While there is immense body of research that suggests that when emotions and rationality collide especially in fraught situations, emotions triumph, but in the case of Kashmir and Kashmiris, it appears to be more intense and poignant. We, Kashmiris are a more emotional people perhaps than others. However, while our emotional world is extreme and intense, it, at the same time, is not stable. We gyrate from one extreme to another.This, from a collective conscious and psychic perspective, makes Kashmiris a bundle of contradictions.An example may suffice here: while most Kashmiris gyrate to the sentiment of separatism, at the same time, many people turn out to vote too. While there is an element of patronage driven politics to our electoral behavior, but there are themes like the encroachment of the far right Hindu nationalist party’s encroachment on Kashmir, that excite people and they turn out to vote. Similarly, elders tell us, that Kashmiris of yore would be so excited when politicians would turn up on rallies and demonstrate ‘Pakistani salt’ to people, that they would vote for same politicians- a massive contradiction given that these politicians sought votes in the Indian electoral scene. In more recent times, a rumour spread by God knows who, that suggested that “steel witches” would come at night and would gouge out eyes gained traction and people again came out on to the streets.

These examples validate that in the psycho-emotional universe of Kashmiris, emotions-howsoever bizarre and irrational-predominate. But they don’t tell us why? And importantly, whether this emotional reflex predominance is cultural or psychological?

We would posit that this reflex is more culturally determined than psychological even though there is a relationship between both. By this we mean that the Kashmiri emotional universe is so constricted and constrained that it tends to veer to a very narrow view on almost everything. There may be a geographical explanation for this: Kashmir and Kashmiris live an isolated and a somewhat parochial existence that there’s very little of the world beyond that we experience or feel. But the explanation that perhaps may be the most accurate one pertains to the conflict in and over Kashmir. Our psycho-emotional universe has become so warped and jaundiced that we have morphed into cynical, scornful and suspicious people-both individually and collectively. We tend to believe in the worst, suspicious of almost everything and distrustful. All in all then, our psycho-emotional universe appears to be determined by a combination of political, social, geographical and conflict related issues and themes.
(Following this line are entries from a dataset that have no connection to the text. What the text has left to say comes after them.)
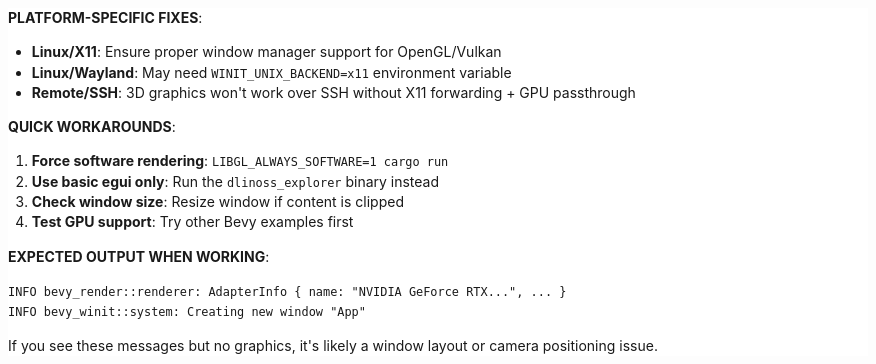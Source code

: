 **PLATFORM-SPECIFIC FIXES**:

- **Linux/X11**: Ensure proper window manager support for OpenGL/Vulkan
- **Linux/Wayland**: May need `WINIT_UNIX_BACKEND=x11` environment variable
- **Remote/SSH**: 3D graphics won't work over SSH without X11 forwarding + GPU passthrough

**QUICK WORKAROUNDS**:

1. **Force software rendering**: `LIBGL_ALWAYS_SOFTWARE=1 cargo run`
2. **Use basic egui only**: Run the `dlinoss_explorer` binary instead
3. **Check window size**: Resize window if content is clipped
4. **Test GPU support**: Try other Bevy examples first

**EXPECTED OUTPUT WHEN WORKING**:
```
INFO bevy_render::renderer: AdapterInfo { name: "NVIDIA GeForce RTX...", ... }
INFO bevy_winit::system: Creating new window "App" 
```

If you see these messages but no graphics, it's likely a window layout or camera positioning issue.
 Is there a remedy? Can we be “cured” of this syndrome?

We may or we may not. The problem is essentially structural and pertains to the negative stimulus that Kashmiris have been subject to since ages. If this syndrome is to be expunged, it would require altering the negative stimuli that Kashmiris are used to. This, among other things, would mean reorienting ourselves to the salubrious nature of the Divine, resolving the conflict in and over Kashmir, effectively globalizing the various spaces and niches of the Kashmiri world and opening these up, and a therapeutic healing that decongests our mental and emotional spaces. Will this ever happen? Unlikely. The politics and practices of status quoism will militate against these. Kashmir and Kashmiris, if the drift of events continues in the same insalubrious direction, will continue to wallow in the recesses of negativity induced cynicism and pessimism and suspicion. That is, until a new Kashmir emerges from the detritus of the old one. This may or may not happen. We rest the case on hope!